Jesus tells of two men who went into the temple to pray.  We learn that the first guy is a ministry worker. They were known to carefully follow God’s laws and encourage others to as well. We learn that the second guy does not work in the service of God, but for the government in a job widely known to be filled with corruption. They had a reputation for abusing the system and swindling the citizens for their own profit. 

From Jesus’ description of their jobs, I picture the first guy looking clean-cut, praying with sincerity in his voice, and maybe even wearing a white robe. The second man I picture as somewhat dirty and gruff, with dark, intimidating eyes. I imagine him going through the motions of prayer – for show, but not really meaning it.

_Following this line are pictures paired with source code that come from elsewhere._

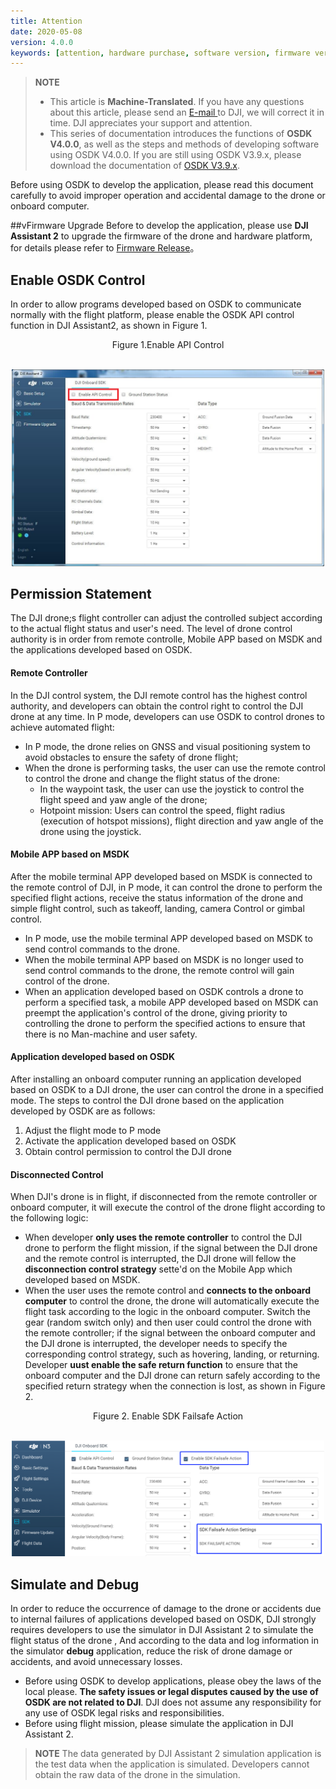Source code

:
 ```yaml
---
title: Attention
date: 2020-05-08
version: 4.0.0
keywords: [attention, hardware purchase, software version, firmware version]
---
```

> **NOTE** 
> * This article is **Machine-Translated**. If you have any questions about this article, please send an <a href="mailto:dev@dji.com">E-mail </a>to DJI, we will correct it in time. DJI appreciates your support and attention.
> * This series of documentation introduces the functions of **OSDK V4.0.0**, as well as the steps and methods of developing software using OSDK V4.0.0. If you are still using OSDK V3.9.x, please download the documentation of [OSDK V3.9.x](https://terra-1-g.djicdn.com/71a7d383e71a4fb8887a310eb746b47f/osdk/OSDK-3.9.0.zip).

Before using OSDK to develop the application, please read this document carefully to avoid improper operation and accidental damage to the drone or onboard computer.

##vFirmware Upgrade 
Before to develop the application, please use **DJI Assistant 2** to upgrade the firmware of the drone and hardware platform, for details please refer to [Firmware Release](../appendix/firmware.html)。

## Enable OSDK Control
In order to allow programs developed based on OSDK to communicate normally with the flight platform, please enable the OSDK API control function in DJI Assistant2, as shown in Figure 1.

<div>
<div style="text-align: center"> <p> Figure 1.Enable API Control</p>
</div>
<div style="text-align: center"> <p> <span>
      <img src="../images/common/N1UI.png" width="500" alt /> </span> </p>
</div> </div>

## Permission Statement
The DJI drone;s flight controller can adjust the controlled subject according to the actual flight status and user's need. The level of drone control authority is in order from remote controlle, Mobile APP based on MSDK and the applications developed based on OSDK.

#### Remote Controller
In the DJI control system, the DJI remote control has the highest control authority, and developers can obtain the control right to control the DJI drone at any time.
In P mode, developers can use OSDK to control drones to achieve automated flight:
* In P mode, the drone relies on GNSS and visual positioning system to avoid obstacles to ensure the safety of drone flight;
* When the drone is performing tasks, the user can use the remote control to control the drone and change the flight status of the drone:
   * In the waypoint task, the user can use the joystick to control the flight speed and yaw angle of the drone;
   * Hotpoint mission: Users can control the speed, flight radius (execution of hotspot missions), flight direction and yaw angle of the drone using the joystick.

#### Mobile APP based on MSDK
After the mobile terminal APP developed based on MSDK is connected to the remote control of DJI, in P mode, it can control the drone to perform the specified flight actions, receive the status information of the drone and simple flight control, such as takeoff, landing, camera Control or gimbal control.
* In P mode, use the mobile terminal APP developed based on MSDK to send control commands to the drone.
* When the mobile terminal APP based on MSDK is no longer used to send control commands to the drone, the remote control will gain control of the drone.
* When an application developed based on OSDK controls a drone to perform a specified task, a mobile APP developed based on MSDK can preempt the application's control of the drone, giving priority to controlling the drone to perform the specified actions to ensure that there is no Man-machine and user safety.

#### Application developed based on OSDK
After installing an onboard computer running an application developed based on OSDK to a DJI drone, the user can control the drone in a specified mode.
The steps to control the DJI drone based on the application developed by OSDK are as follows:
1. Adjust the flight mode to P mode
2. Activate the application developed based on OSDK
3. Obtain control permission to control the DJI drone

#### Disconnected Control
When DJI's drone is in flight, if disconnected from the remote controller or onboard computer, it will execute the control of the drone flight according to the following logic:
* When developer **only uses the remote controller** to control the DJI drone to perform the flight mission, if the signal between the DJI drone and the remote control is interrupted, the DJI drone will fellow the **disconnection control strategy** sette'd on the Mobile App which developed based on MSDK.
* When the user uses the remote control and **connects to the onboard computer** to control the drone, the drone will automatically execute the flight task according to the logic in the onboard computer. Switch the gear (random switch only) and then user could control the drone with the remote controller; if the signal between the onboard computer and the DJI drone is interrupted, the developer needs to specify the corresponding control strategy, such as hovering, landing, or returning. Developer **uust enable the safe return function** to ensure that the onboard computer and the DJI drone can return safely according to the specified return strategy when the connection is lost, as shown in Figure 2.

<div>
<div style="text-align: center"> <p> Figure 2. Enable SDK Failsafe Action </p>
</div>
<div style="text-align: center"> <p> <span>
      <img src="../images/guides/sdk-failsafe.png" width="500" alt /> </span> </p>
</div> </div>

## Simulate and Debug
In order to reduce the occurrence of damage to the drone or accidents due to internal failures of applications developed based on OSDK, DJI strongly requires developers to use the simulator in DJI Assistant 2 to simulate the flight status of the drone , And according to the data and log information in the simulator **debug** application, reduce the risk of drone damage or accidents, and avoid unnecessary losses.
* Before using OSDK to develop applications, please obey the laws of the local please. **The safety issues or legal disputes caused by the use of OSDK are not related to DJI**. DJI does not assume any responsibility for any use of OSDK legal risks and responsibilities.
* Before using flight mission, please simulate the application in DJI Assistant 2.

> **NOTE** The data generated by DJI Assistant 2 simulation application is the test data when the application is simulated. Developers cannot obtain the raw data of the drone in the simulation.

Not only does Jesus tell us the two men’s occupations, but He also reveals exactly what they prayed. The first guy’s prayer was traditional for rabbis according to the Talmud. He gives thanks to God that he is set apart as a holy man, unlike the government employee on the other side of the room.  He prayed, God, I thank You that I am not like other people: swindlers, unjust, adulterers, or even like this tax collector. I fast twice a week; I pay tithes of all that I get” (Luke 18:11-12, NASB).

The other man, however, wouldn’t even approach the alter. Jesus said he stood at a distance, refusing to lift his eyes up to heaven to address God directly.  This man was not going through the motions as I would imagine, he was feeling quite emotional. He beat against his chest with his fist, very aware of his need for God as he begged, “God, be merciful to me, the sinner!” (Luke 18:13b, NASB). 

Jesus said it was this man and not the first who left that temple having been made right with God.

The ending of this story was a shocker to Jesus’ audience. God didn’t justify the religious leader of the Jewish people who had fasted and tithed, but the tax collector for the Roman government who’d stolen from God’s people. Why? 

Because good actions are never enough to save our souls from the sins we commit. We need grace. And notice that the tax collector was the only one of the two who actually acknowledged he had sinned and asked to be forgiven. 
The lesson in their story remindes me of God's words in Hosea 6:6, "I want you to show love, not offer sacrifices. I want you to know me more than I want burnt offerings." (NLT)
If we're honest, often we just want to ignore our sin until we can forget about it. Pretend it isn't there, because we feel shameful when we face it. But shame has a way of building up and clouding the complexion of our hearts.
We become mired in the notion that who we are or what we’ve done is so bad that God can’t or won’t forgive us. There is nothing biblical about that – God delights in forgiving repentant sinners! We simply ask with genuine sorrow for the sin and with faith that He will cleanse it.
"Let us go right into the presence of God with sincere hearts fully trusting him. For our guilty consciences have been sprinkled with Christ's blood to make us clean, and our bodies have been washed with pure water."  (Hebrews 10:22, NLT)
Once we are in Christ, our salvation doesn't depend on confession of every sin. But I strongly beleive our spiritual vitality can.

Confession washes the grime of shame from a believer's heart, restoring her spiritual complexion to a sparkling status. And allowing her to better see God.


  1. My spiritual life completely changed when I started being more direct with my confessions to God in prayer. I used to think if I pretended my mistakes weren't there, He couldn't see them. Bringing them to Him one by one has made my relationship with Christ more intimate, whether I talk to Him about the little or the huge sins in my life. Love this post!

    1. Thanks so much for that testimonial, Tamara. Good stuff!